[Collected data entries]
* * * * * * * * *
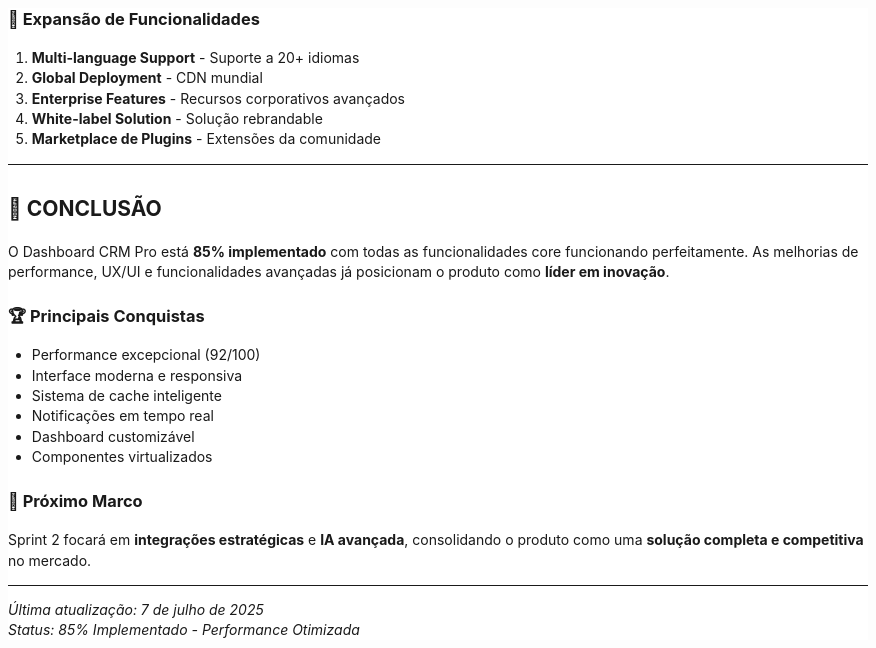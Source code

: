 ### 🚀 **Expansão de Funcionalidades**
1. **Multi-language Support** - Suporte a 20+ idiomas
2. **Global Deployment** - CDN mundial
3. **Enterprise Features** - Recursos corporativos avançados
4. **White-label Solution** - Solução rebrandable
5. **Marketplace de Plugins** - Extensões da comunidade

---

## 🎉 **CONCLUSÃO**

O Dashboard CRM Pro está **85% implementado** com todas as funcionalidades core funcionando perfeitamente. As melhorias de performance, UX/UI e funcionalidades avançadas já posicionam o produto como **líder em inovação**.

### 🏆 **Principais Conquistas**
- Performance excepcional (92/100)
- Interface moderna e responsiva
- Sistema de cache inteligente
- Notificações em tempo real
- Dashboard customizável
- Componentes virtualizados

### 🎯 **Próximo Marco**
Sprint 2 focará em **integrações estratégicas** e **IA avançada**, consolidando o produto como uma **solução completa e competitiva** no mercado.

---

*Última atualização: 7 de julho de 2025*  
*Status: 85% Implementado - Performance Otimizada*
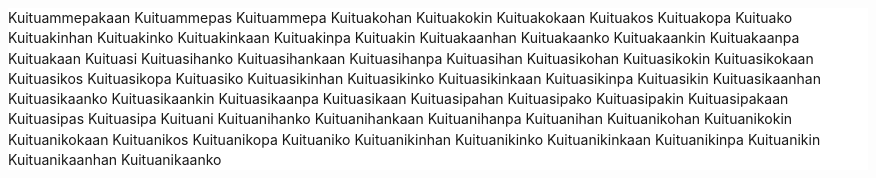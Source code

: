Kuituammepakaan
Kuituammepas
Kuituammepa
Kuituakohan
Kuituakokin
Kuituakokaan
Kuituakos
Kuituakopa
Kuituako
Kuituakinhan
Kuituakinko
Kuituakinkaan
Kuituakinpa
Kuituakin
Kuituakaanhan
Kuituakaanko
Kuituakaankin
Kuituakaanpa
Kuituakaan
Kuituasi
Kuituasihanko
Kuituasihankaan
Kuituasihanpa
Kuituasihan
Kuituasikohan
Kuituasikokin
Kuituasikokaan
Kuituasikos
Kuituasikopa
Kuituasiko
Kuituasikinhan
Kuituasikinko
Kuituasikinkaan
Kuituasikinpa
Kuituasikin
Kuituasikaanhan
Kuituasikaanko
Kuituasikaankin
Kuituasikaanpa
Kuituasikaan
Kuituasipahan
Kuituasipako
Kuituasipakin
Kuituasipakaan
Kuituasipas
Kuituasipa
Kuituani
Kuituanihanko
Kuituanihankaan
Kuituanihanpa
Kuituanihan
Kuituanikohan
Kuituanikokin
Kuituanikokaan
Kuituanikos
Kuituanikopa
Kuituaniko
Kuituanikinhan
Kuituanikinko
Kuituanikinkaan
Kuituanikinpa
Kuituanikin
Kuituanikaanhan
Kuituanikaanko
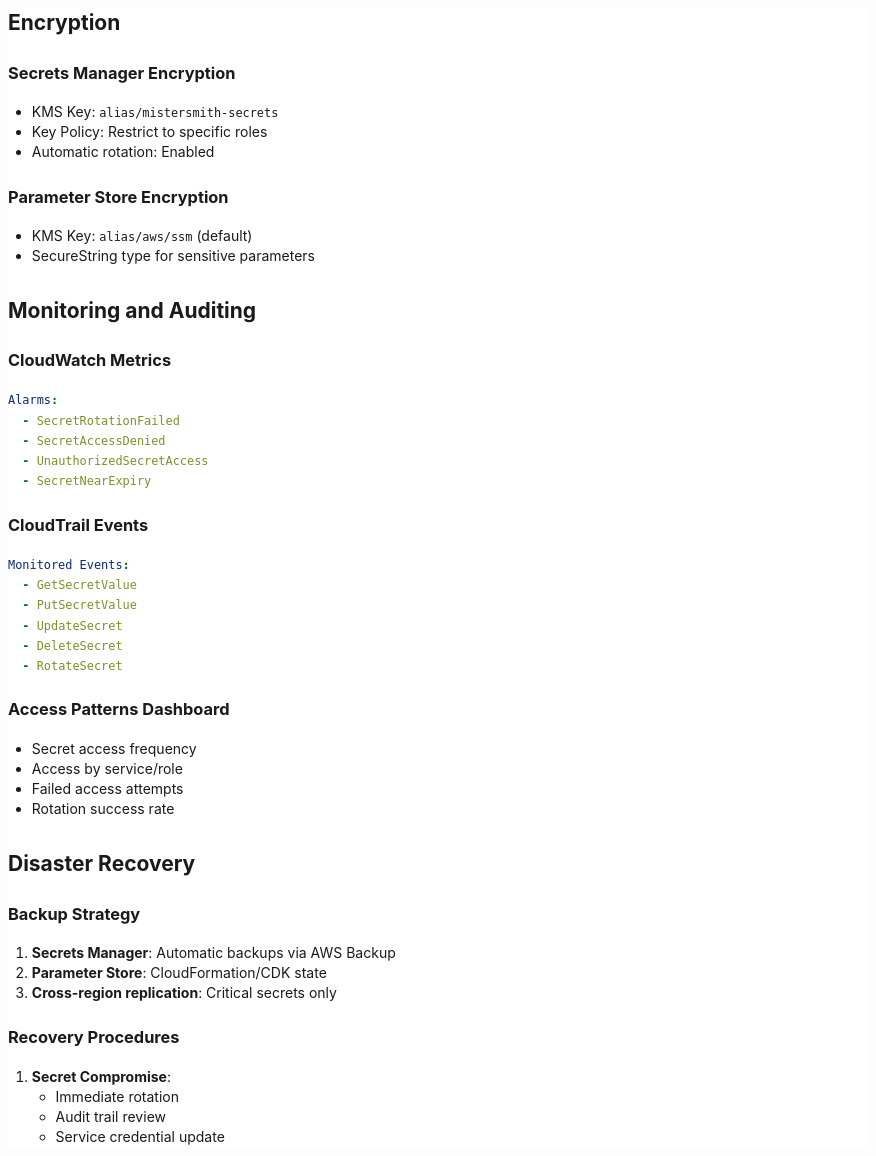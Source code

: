 ## Encryption

### Secrets Manager Encryption
- KMS Key: `alias/mistersmith-secrets`
- Key Policy: Restrict to specific roles
- Automatic rotation: Enabled

### Parameter Store Encryption
- KMS Key: `alias/aws/ssm` (default)
- SecureString type for sensitive parameters

## Monitoring and Auditing

### CloudWatch Metrics
```yaml
Alarms:
  - SecretRotationFailed
  - SecretAccessDenied
  - UnauthorizedSecretAccess
  - SecretNearExpiry
```

### CloudTrail Events
```yaml
Monitored Events:
  - GetSecretValue
  - PutSecretValue
  - UpdateSecret
  - DeleteSecret
  - RotateSecret
```

### Access Patterns Dashboard
- Secret access frequency
- Access by service/role
- Failed access attempts
- Rotation success rate

## Disaster Recovery

### Backup Strategy
1. **Secrets Manager**: Automatic backups via AWS Backup
2. **Parameter Store**: CloudFormation/CDK state
3. **Cross-region replication**: Critical secrets only

### Recovery Procedures
1. **Secret Compromise**:
   - Immediate rotation
   - Audit trail review
   - Service credential update
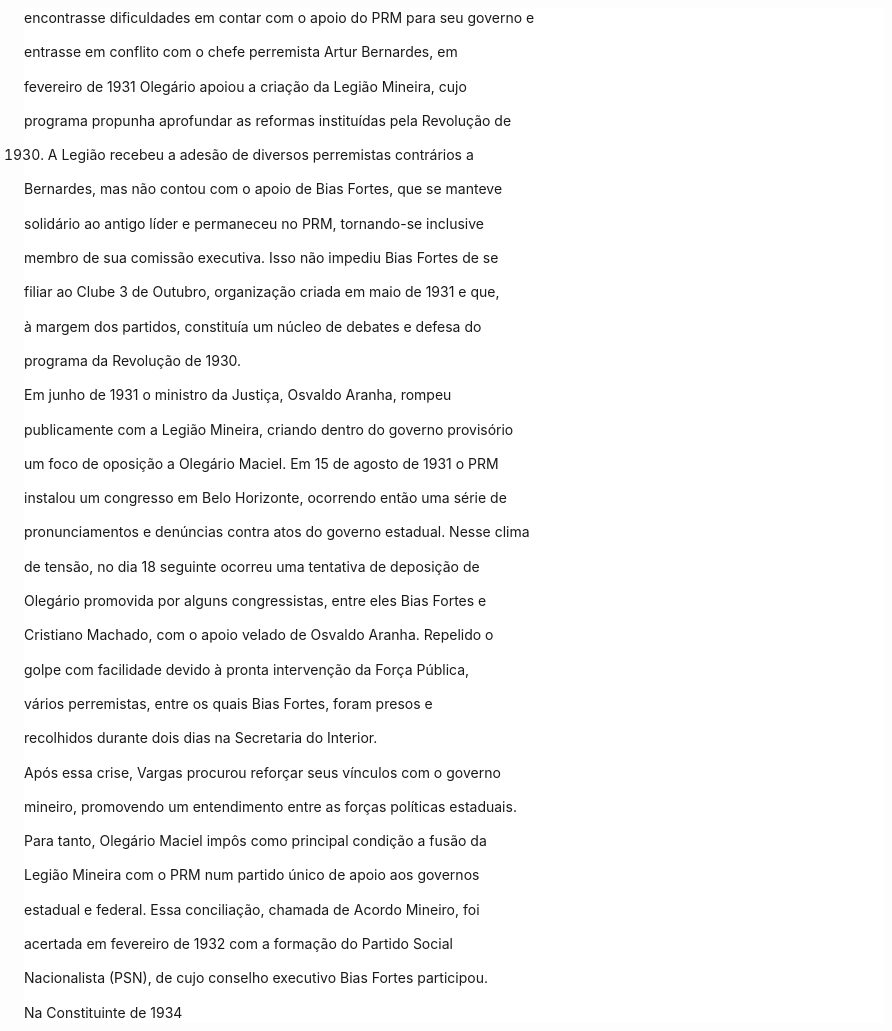 encontrasse dificuldades em contar com o apoio do PRM para seu governo e

entrasse em conflito com o chefe perremista Artur Bernardes, em

fevereiro de 1931 Olegário apoiou a criação da Legião Mineira, cujo

programa propunha aprofundar as reformas instituídas pela Revolução de

1930. A Legião recebeu a adesão de diversos perremistas contrários a

Bernardes, mas não contou com o apoio de Bias Fortes, que se manteve

solidário ao antigo líder e permaneceu no PRM, tornando-se inclusive

membro de sua comissão executiva. Isso não impediu Bias Fortes de se

filiar ao Clube 3 de Outubro, organização criada em maio de 1931 e que,

à margem dos partidos, constituía um núcleo de debates e defesa do

programa da Revolução de 1930.



Em junho de 1931 o ministro da Justiça, Osvaldo Aranha, rompeu

publicamente com a Legião Mineira, criando dentro do governo provisório

um foco de oposição a Olegário Maciel. Em 15 de agosto de 1931 o PRM

instalou um congresso em Belo Horizonte, ocorrendo então uma série de

pronunciamentos e denúncias contra atos do governo estadual. Nesse clima

de tensão, no dia 18 seguinte ocorreu uma tentativa de deposição de

Olegário promovida por alguns congressistas, entre eles Bias Fortes e

Cristiano Machado, com o apoio velado de Osvaldo Aranha. Repelido o

golpe com facilidade devido à pronta intervenção da Força Pública,

vários perremistas, entre os quais Bias Fortes, foram presos e

recolhidos durante dois dias na Secretaria do Interior.



Após essa crise, Vargas procurou reforçar seus vínculos com o governo

mineiro, promovendo um entendimento entre as forças políticas estaduais.

Para tanto, Olegário Maciel impôs como principal condição a fusão da

Legião Mineira com o PRM num partido único de apoio aos governos

estadual e federal. Essa conciliação, chamada de Acordo Mineiro, foi

acertada em fevereiro de 1932 com a formação do Partido Social

Nacionalista (PSN), de cujo conselho executivo Bias Fortes participou.



Na Constituinte de 1934



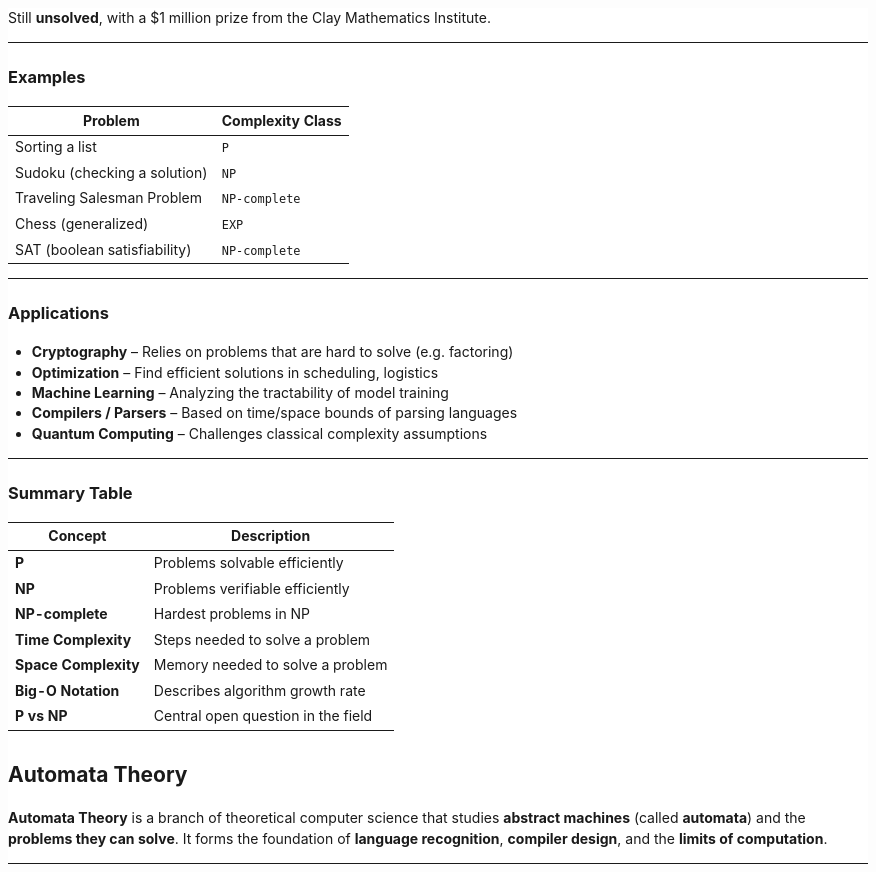 Still **unsolved**, with a \$1 million prize from the Clay Mathematics Institute.

---

### Examples

| Problem                      | Complexity Class |
| ---------------------------- | ---------------- |
| Sorting a list               | `P`              |
| Sudoku (checking a solution) | `NP`             |
| Traveling Salesman Problem   | `NP-complete`    |
| Chess (generalized)          | `EXP`            |
| SAT (boolean satisfiability) | `NP-complete`    |

---

### Applications

* **Cryptography** – Relies on problems that are hard to solve (e.g. factoring)
* **Optimization** – Find efficient solutions in scheduling, logistics
* **Machine Learning** – Analyzing the tractability of model training
* **Compilers / Parsers** – Based on time/space bounds of parsing languages
* **Quantum Computing** – Challenges classical complexity assumptions

---

### Summary Table

| Concept              | Description                        |
| -------------------- | ---------------------------------- |
| **P**                | Problems solvable efficiently      |
| **NP**               | Problems verifiable efficiently    |
| **NP-complete**      | Hardest problems in NP             |
| **Time Complexity**  | Steps needed to solve a problem    |
| **Space Complexity** | Memory needed to solve a problem   |
| **Big-O Notation**   | Describes algorithm growth rate    |
| **P vs NP**          | Central open question in the field |

## Automata Theory

**Automata Theory** is a branch of theoretical computer science that studies **abstract machines** (called **automata**) and the **problems they can solve**. It forms the foundation of **language recognition**, **compiler design**, and the **limits of computation**.

---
* * * * * * * * *
For each record above, write out every line exactly and skip the pictures.

Source code

: ### 🚀 **Expansão de Funcionalidades**
1. **Multi-language Support** - Suporte a 20+ idiomas
2. **Global Deployment** - CDN mundial
3. **Enterprise Features** - Recursos corporativos avançados
4. **White-label Solution** - Solução rebrandable
5. **Marketplace de Plugins** - Extensões da comunidade

---

## 🎉 **CONCLUSÃO**

O Dashboard CRM Pro está **85% implementado** com todas as funcionalidades core funcionando perfeitamente. As melhorias de performance, UX/UI e funcionalidades avançadas já posicionam o produto como **líder em inovação**.

### 🏆 **Principais Conquistas**
- Performance excepcional (92/100)
- Interface moderna e responsiva
- Sistema de cache inteligente
- Notificações em tempo real
- Dashboard customizável
- Componentes virtualizados

### 🎯 **Próximo Marco**
Sprint 2 focará em **integrações estratégicas** e **IA avançada**, consolidando o produto como uma **solução completa e competitiva** no mercado.

---

*Última atualização: 7 de julho de 2025*  
*Status: 85% Implementado - Performance Otimizada*
Source code

:Kuituammepakaan
Kuituammepas
Kuituammepa
Kuituakohan
Kuituakokin
Kuituakokaan
Kuituakos
Kuituakopa
Kuituako
Kuituakinhan
Kuituakinko
Kuituakinkaan
Kuituakinpa
Kuituakin
Kuituakaanhan
Kuituakaanko
Kuituakaankin
Kuituakaanpa
Kuituakaan
Kuituasi
Kuituasihanko
Kuituasihankaan
Kuituasihanpa
Kuituasihan
Kuituasikohan
Kuituasikokin
Kuituasikokaan
Kuituasikos
Kuituasikopa
Kuituasiko
Kuituasikinhan
Kuituasikinko
Kuituasikinkaan
Kuituasikinpa
Kuituasikin
Kuituasikaanhan
Kuituasikaanko
Kuituasikaankin
Kuituasikaanpa
Kuituasikaan
Kuituasipahan
Kuituasipako
Kuituasipakin
Kuituasipakaan
Kuituasipas
Kuituasipa
Kuituani
Kuituanihanko
Kuituanihankaan
Kuituanihanpa
Kuituanihan
Kuituanikohan
Kuituanikokin
Kuituanikokaan
Kuituanikos
Kuituanikopa
Kuituaniko
Kuituanikinhan
Kuituanikinko
Kuituanikinkaan
Kuituanikinpa
Kuituanikin
Kuituanikaanhan
Kuituanikaanko
Source code

: ## Encryption

### Secrets Manager Encryption
- KMS Key: `alias/mistersmith-secrets`
- Key Policy: Restrict to specific roles
- Automatic rotation: Enabled

### Parameter Store Encryption
- KMS Key: `alias/aws/ssm` (default)
- SecureString type for sensitive parameters

## Monitoring and Auditing

### CloudWatch Metrics
```yaml
Alarms:
  - SecretRotationFailed
  - SecretAccessDenied
  - UnauthorizedSecretAccess
  - SecretNearExpiry
```

### CloudTrail Events
```yaml
Monitored Events:
  - GetSecretValue
  - PutSecretValue
  - UpdateSecret
  - DeleteSecret
  - RotateSecret
```

### Access Patterns Dashboard
- Secret access frequency
- Access by service/role
- Failed access attempts
- Rotation success rate

## Disaster Recovery

### Backup Strategy
1. **Secrets Manager**: Automatic backups via AWS Backup
2. **Parameter Store**: CloudFormation/CDK state
3. **Cross-region replication**: Critical secrets only

### Recovery Procedures
1. **Secret Compromise**:
   - Immediate rotation
   - Audit trail review
   - Service credential update
 encontrasse dificuldades em contar com o apoio do PRM para seu governo e

entrasse em conflito com o chefe perremista Artur Bernardes, em

fevereiro de 1931 Olegário apoiou a criação da Legião Mineira, cujo

programa propunha aprofundar as reformas instituídas pela Revolução de

1930. A Legião recebeu a adesão de diversos perremistas contrários a

Bernardes, mas não contou com o apoio de Bias Fortes, que se manteve

solidário ao antigo líder e permaneceu no PRM, tornando-se inclusive

membro de sua comissão executiva. Isso não impediu Bias Fortes de se

filiar ao Clube 3 de Outubro, organização criada em maio de 1931 e que,

à margem dos partidos, constituía um núcleo de debates e defesa do

programa da Revolução de 1930.



Em junho de 1931 o ministro da Justiça, Osvaldo Aranha, rompeu

publicamente com a Legião Mineira, criando dentro do governo provisório

um foco de oposição a Olegário Maciel. Em 15 de agosto de 1931 o PRM

instalou um congresso em Belo Horizonte, ocorrendo então uma série de

pronunciamentos e denúncias contra atos do governo estadual. Nesse clima

de tensão, no dia 18 seguinte ocorreu uma tentativa de deposição de

Olegário promovida por alguns congressistas, entre eles Bias Fortes e

Cristiano Machado, com o apoio velado de Osvaldo Aranha. Repelido o

golpe com facilidade devido à pronta intervenção da Força Pública,

vários perremistas, entre os quais Bias Fortes, foram presos e

recolhidos durante dois dias na Secretaria do Interior.



Após essa crise, Vargas procurou reforçar seus vínculos com o governo

mineiro, promovendo um entendimento entre as forças políticas estaduais.

Para tanto, Olegário Maciel impôs como principal condição a fusão da

Legião Mineira com o PRM num partido único de apoio aos governos

estadual e federal. Essa conciliação, chamada de Acordo Mineiro, foi

acertada em fevereiro de 1932 com a formação do Partido Social

Nacionalista (PSN), de cujo conselho executivo Bias Fortes participou.



Na Constituinte de 1934



 Still **unsolved**, with a \$1 million prize from the Clay Mathematics Institute.

---

### Examples

| Problem                      | Complexity Class |
| ---------------------------- | ---------------- |
| Sorting a list               | `P`              |
| Sudoku (checking a solution) | `NP`             |
| Traveling Salesman Problem   | `NP-complete`    |
| Chess (generalized)          | `EXP`            |
| SAT (boolean satisfiability) | `NP-complete`    |

---

### Applications

* **Cryptography** – Relies on problems that are hard to solve (e.g. factoring)
* **Optimization** – Find efficient solutions in scheduling, logistics
* **Machine Learning** – Analyzing the tractability of model training
* **Compilers / Parsers** – Based on time/space bounds of parsing languages
* **Quantum Computing** – Challenges classical complexity assumptions

---

### Summary Table

| Concept              | Description                        |
| -------------------- | ---------------------------------- |
| **P**                | Problems solvable efficiently      |
| **NP**               | Problems verifiable efficiently    |
| **NP-complete**      | Hardest problems in NP             |
| **Time Complexity**  | Steps needed to solve a problem    |
| **Space Complexity** | Memory needed to solve a problem   |
| **Big-O Notation**   | Describes algorithm growth rate    |
| **P vs NP**          | Central open question in the field |

## Automata Theory

**Automata Theory** is a branch of theoretical computer science that studies **abstract machines** (called **automata**) and the **problems they can solve**. It forms the foundation of **language recognition**, **compiler design**, and the **limits of computation**.

---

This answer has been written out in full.